The fast version replaces HashMap lookups (3+ pointer chases per lookup) with integer-indexed array access (1 pointer dereference). The adjacency list uses int[] arrays instead of List<String>, eliminating String comparison and hash computation.

When Contiguous Memory Matters

The rule: if you iterate over a collection more than you insert into it, contiguous memory wins. The content platform’s workload is 99% reads, 1% writes. Every collection should be backed by arrays.

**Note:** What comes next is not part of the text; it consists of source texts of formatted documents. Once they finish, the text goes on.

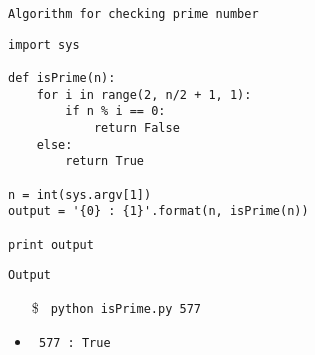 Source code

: \begin{center}
\texttt{Algorithm for checking prime number} 
\end{center}
\begin{verbatim}
import sys

def isPrime(n):
	for i in range(2, n/2 + 1, 1):
		if n % i == 0:
			return False
	else:
		return True

n = int(sys.argv[1])
output = '{0} : {1}'.format(n, isPrime(n))

print output

\end{verbatim}
\begin{center}
\texttt{Output}
\end{center}
\begin{itemize}
\item[\$]\texttt{ python isPrime.py 577}
\item\texttt{ 577 : True}
\end{itemize}
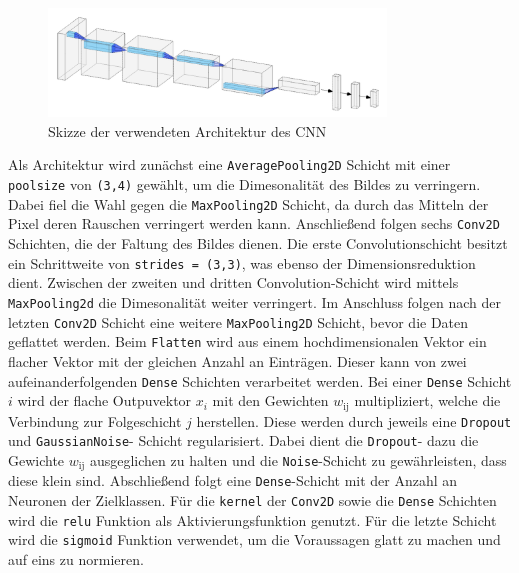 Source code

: \begin{figure}[h]
		\centering
		\includegraphics[width=0.8\textwidth]{pictures/architecture.pdf}
		\caption{Skizze der verwendeten Architektur des CNN \cite{nnsvg}}
		\label{fig:}
\end{figure}
Als Architektur wird zunächst eine \texttt{AveragePooling2D} Schicht mit einer
\texttt{poolsize} von \texttt{(3,4)} gewählt, um die Dimesonalität des Bildes zu verringern.
Dabei fiel die Wahl gegen die \texttt{MaxPooling2D} Schicht, da durch das 
Mitteln der Pixel deren Rauschen verringert werden kann.
Anschließend folgen sechs \texttt{Conv2D} Schichten, die der Faltung des Bildes
dienen. 
Die erste Convolutionschicht besitzt ein Schrittweite von \texttt{strides =
(3,3)}, was ebenso der Dimensionsreduktion dient.
Zwischen der zweiten und dritten Convolution-Schicht wird mittels
\texttt{MaxPooling2d} die Dimesonalität weiter verringert. 
Im Anschluss folgen nach der letzten \texttt{Conv2D} Schicht eine weitere
\texttt{MaxPooling2D} Schicht, bevor die Daten geflattet werden.
Beim \texttt{Flatten} wird aus einem hochdimensionalen Vektor ein flacher Vektor
mit der gleichen Anzahl an Einträgen.
Dieser kann von zwei aufeinanderfolgenden \texttt{Dense} Schichten verarbeitet
werden.
Bei einer \texttt{Dense} Schicht $i$ wird der flache Outpuvektor $x_i$ mit den
Gewichten $w_\text{ij}$ multipliziert, welche die Verbindung zur Folgeschicht
$j$ herstellen.
Diese werden durch jeweils eine \texttt{Dropout} und \texttt{GaussianNoise}- 
Schicht regularisiert. 
Dabei dient die \texttt{Dropout}- dazu die Gewichte $w_\text{ij}$ ausgeglichen
zu halten  
und die \texttt{Noise}-Schicht zu gewährleisten, dass diese klein sind.
Abschließend folgt eine \texttt{Dense}-Schicht mit der Anzahl an Neuronen der
Zielklassen.
Für die \texttt{kernel} der \texttt{Conv2D} sowie die \texttt{Dense}
Schichten wird die \texttt{relu} Funktion als Aktivierungsfunktion
genutzt.
Für die letzte Schicht wird die \texttt{sigmoid} Funktion verwendet, um die
Voraussagen glatt zu machen und auf eins zu normieren.
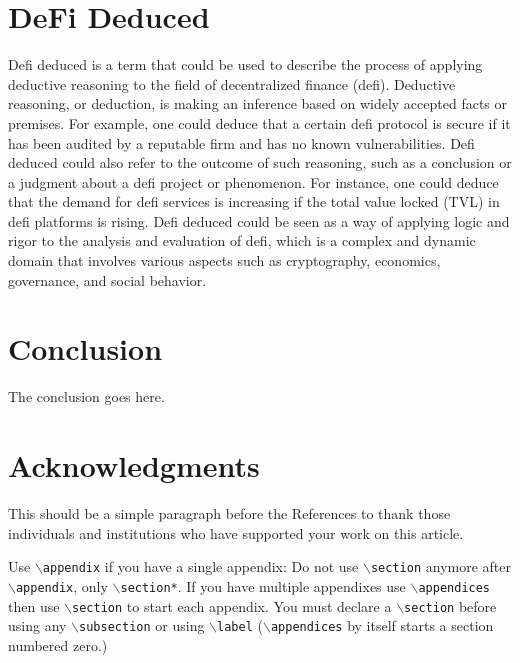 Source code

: \documentclass[lettersize,journal]{IEEEtran}
\begin{document}
\section{DeFi Deduced}

Defi deduced is a term that could be used to describe the process of applying deductive reasoning to the field of decentralized finance (defi). Deductive reasoning, or deduction, is making an inference based on widely accepted facts or premises. For example, one could deduce that a certain defi protocol is secure if it has been audited by a reputable firm and has no known vulnerabilities. Defi deduced could also refer to the outcome of such reasoning, such as a conclusion or a judgment about a defi project or phenomenon. For instance, one could deduce that the demand for defi services is increasing if the total value locked (TVL) in defi platforms is rising. Defi deduced could be seen as a way of applying logic and rigor to the analysis and evaluation of defi, which is a complex and dynamic domain that involves various aspects such as cryptography, economics, governance, and social behavior.


\section{Conclusion}
The conclusion goes here.


\section*{Acknowledgments}
This should be a simple paragraph before the References to thank those individuals and institutions who have supported your work on this article.



{
Use $\backslash${\tt{appendix}} if you have a single appendix:
Do not use $\backslash${\tt{section}} anymore after $\backslash${\tt{appendix}}, only $\backslash${\tt{section*}}.
If you have multiple appendixes use $\backslash${\tt{appendices}} then use $\backslash${\tt{section}} to start each appendix.
You must declare a $\backslash${\tt{section}} before using any $\backslash${\tt{subsection}} or using $\backslash${\tt{label}} ($\backslash${\tt{appendices}} by itself
 starts a section numbered zero.)}



\end{document}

Search results: Article[], not List<Article>
View counts: int[], not Map<String, AtomicInteger>
Feature vectors: double[], not List<Double>
Adjacency lists: int[][], not Map<Integer, List<Integer>>

The overhead of array-based storage is more code. You manage sizing, resizing, and null handling yourself. Java’s collections framework handles this for you with ArrayList, which is backed by an array. For most use cases, ArrayList provides 90% of the contiguous memory benefit with 100% of the convenience.

LinkedList has no valid use case in the content platform. Every LinkedList in the codebase should be replaced with ArrayDeque (for queue/deque operations) or ArrayList (for indexed access and iteration).